On July 14, Jared ran 10.19 (1.0) at the Ontario Track and Field Championships, in Ottawa, Ontario, his second fastest wind legal 100m performance of his career.

At the 2012 London Olympics, Connaughton again competed in the 200 m and 4 × 100 m relay for Canada. His team crossed the finish line 3rd in the 4 × 100 final, but they lost the bronze medal five minutes later when they were disqualified due to a lane violation committed by Connaughton. In the 200 m semifinal competition, Connaughton placed 11th.

In 2013, Jared progress was hampered by a nagging achilles tendon injury which side-lined him for the early part of the outdoor season. However, he went on to win a silver medal in the 200m at the Canadian Championships in Moncton, New Brunswick. An other injury prevented him from competing at his fourth IAAF World Championships in Moscow, Russia. At the 2013 Francophone Games in Nice, France, Jared would go on to finish fourth in the 100m final and win Gold as member of the 4x100m relay team.

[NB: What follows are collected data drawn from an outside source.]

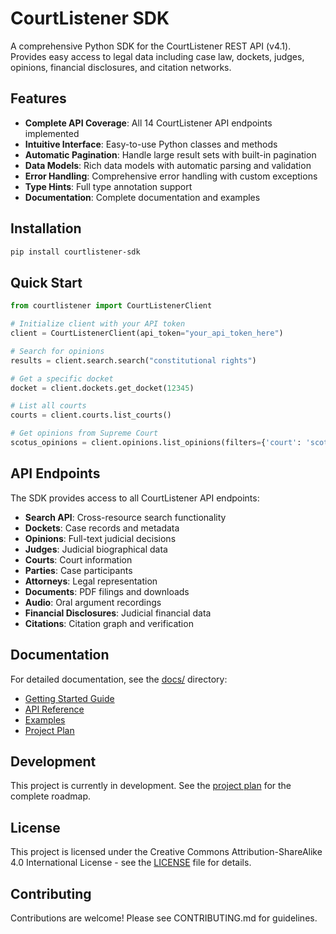 # CourtListener SDK

A comprehensive Python SDK for the CourtListener REST API (v4.1). Provides easy access to legal data including case law, dockets, judges, opinions, financial disclosures, and citation networks.

## Features

- **Complete API Coverage**: All 14 CourtListener API endpoints implemented
- **Intuitive Interface**: Easy-to-use Python classes and methods
- **Automatic Pagination**: Handle large result sets with built-in pagination
- **Data Models**: Rich data models with automatic parsing and validation
- **Error Handling**: Comprehensive error handling with custom exceptions
- **Type Hints**: Full type annotation support
- **Documentation**: Complete documentation and examples

## Installation

```bash
pip install courtlistener-sdk
```

## Quick Start

```python
from courtlistener import CourtListenerClient

# Initialize client with your API token
client = CourtListenerClient(api_token="your_api_token_here")

# Search for opinions
results = client.search.search("constitutional rights")

# Get a specific docket
docket = client.dockets.get_docket(12345)

# List all courts
courts = client.courts.list_courts()

# Get opinions from Supreme Court
scotus_opinions = client.opinions.list_opinions(filters={'court': 'scotus'})
```

## API Endpoints

The SDK provides access to all CourtListener API endpoints:

- **Search API**: Cross-resource search functionality
- **Dockets**: Case records and metadata
- **Opinions**: Full-text judicial decisions
- **Judges**: Judicial biographical data
- **Courts**: Court information
- **Parties**: Case participants
- **Attorneys**: Legal representation
- **Documents**: PDF filings and downloads
- **Audio**: Oral argument recordings
- **Financial Disclosures**: Judicial financial data
- **Citations**: Citation graph and verification

## Documentation

For detailed documentation, see the [docs/](docs/) directory:

- [Getting Started Guide](docs/getting_started.md)
- [API Reference](docs/api_reference.md)
- [Examples](docs/examples.md)
- [Project Plan](docs/project-plan.md)

## Development

This project is currently in development. See the [project plan](docs/project-plan.md) for the complete roadmap.

## License

This project is licensed under the Creative Commons Attribution-ShareAlike 4.0 International License - see the [LICENSE](LICENSE) file for details.

## Contributing

Contributions are welcome! Please see CONTRIBUTING.md for guidelines.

In 2014, injuries hampered his season, where he'd withdraw from the 200m final at the Canadian Championships, which marked the first time in his illustrious career where he'd fail to win a medal at the National Championships (dating back to the 2006 Canadian Championships). He'd go on to compete at his second Commonwealth Games in Glasgow, Scotland where he wouldn't advance past the first round of the 100m.

On August 29, 2014, Connaughton officially announced his retirement from the sport. He won a total of 19 medals at a variety of Canadian championships throughout his career including four juvenile (Legion), two junior, two Canada Games and 11 at the senior national championships.

Best times
| Event | Seconds time | Month | Day | Year | Venue |
|---|---|---|---|---|---|
| 55m | 6.23 | January | 15 | 2009 | University of Houston |
| 60m | 6.64 | February | 8 | 2009 | Gent, Belgium |
| 100m | 10.15(+1.8) | May | 3 | 2008 | University of Texas at Arlington |
| 200m | 20.30 (+0.3) | May | 9 | 2012 | Fortaleza, Brazil |
| 4 × 100 m Relay | 38.05 | August | 10 | 2012 | London, England - Olympics |

=== Post-retirement ===
Connaughton now is an athletics coach at Fort Worth Country Day School, coaching cross country and track and field. Through his work there, he has led the boys track and field team to their first SPC (Southwest Preparatory Conference) Championship Team titles in over 40 years. The first title was earned in 2023 and again in 2025. The girls team won back-to-back conference titles in 2023 & 2024.